== Segment start ==
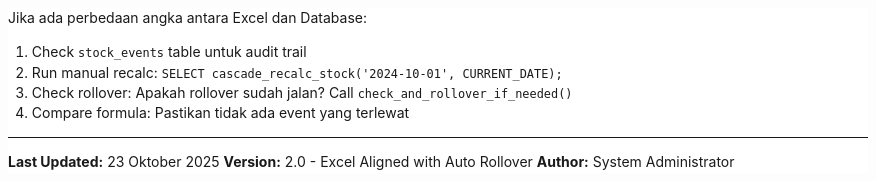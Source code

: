 Jika ada perbedaan angka antara Excel dan Database:
1. Check `stock_events` table untuk audit trail
2. Run manual recalc: `SELECT cascade_recalc_stock('2024-10-01', CURRENT_DATE);`
3. Check rollover: Apakah rollover sudah jalan? Call `check_and_rollover_if_needed()`
4. Compare formula: Pastikan tidak ada event yang terlewat

---

**Last Updated:** 23 Oktober 2025
**Version:** 2.0 - Excel Aligned with Auto Rollover
**Author:** System Administrator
== Segment end ==
Task to carry out:
Images are to be left out; everything else in the material must be written out exactly.

Answer box:
Source code

: Jika ada perbedaan angka antara Excel dan Database:
1. Check `stock_events` table untuk audit trail
2. Run manual recalc: `SELECT cascade_recalc_stock('2024-10-01', CURRENT_DATE);`
3. Check rollover: Apakah rollover sudah jalan? Call `check_and_rollover_if_needed()`
4. Compare formula: Pastikan tidak ada event yang terlewat

---

**Last Updated:** 23 Oktober 2025
**Version:** 2.0 - Excel Aligned with Auto Rollover
**Author:** System Administrator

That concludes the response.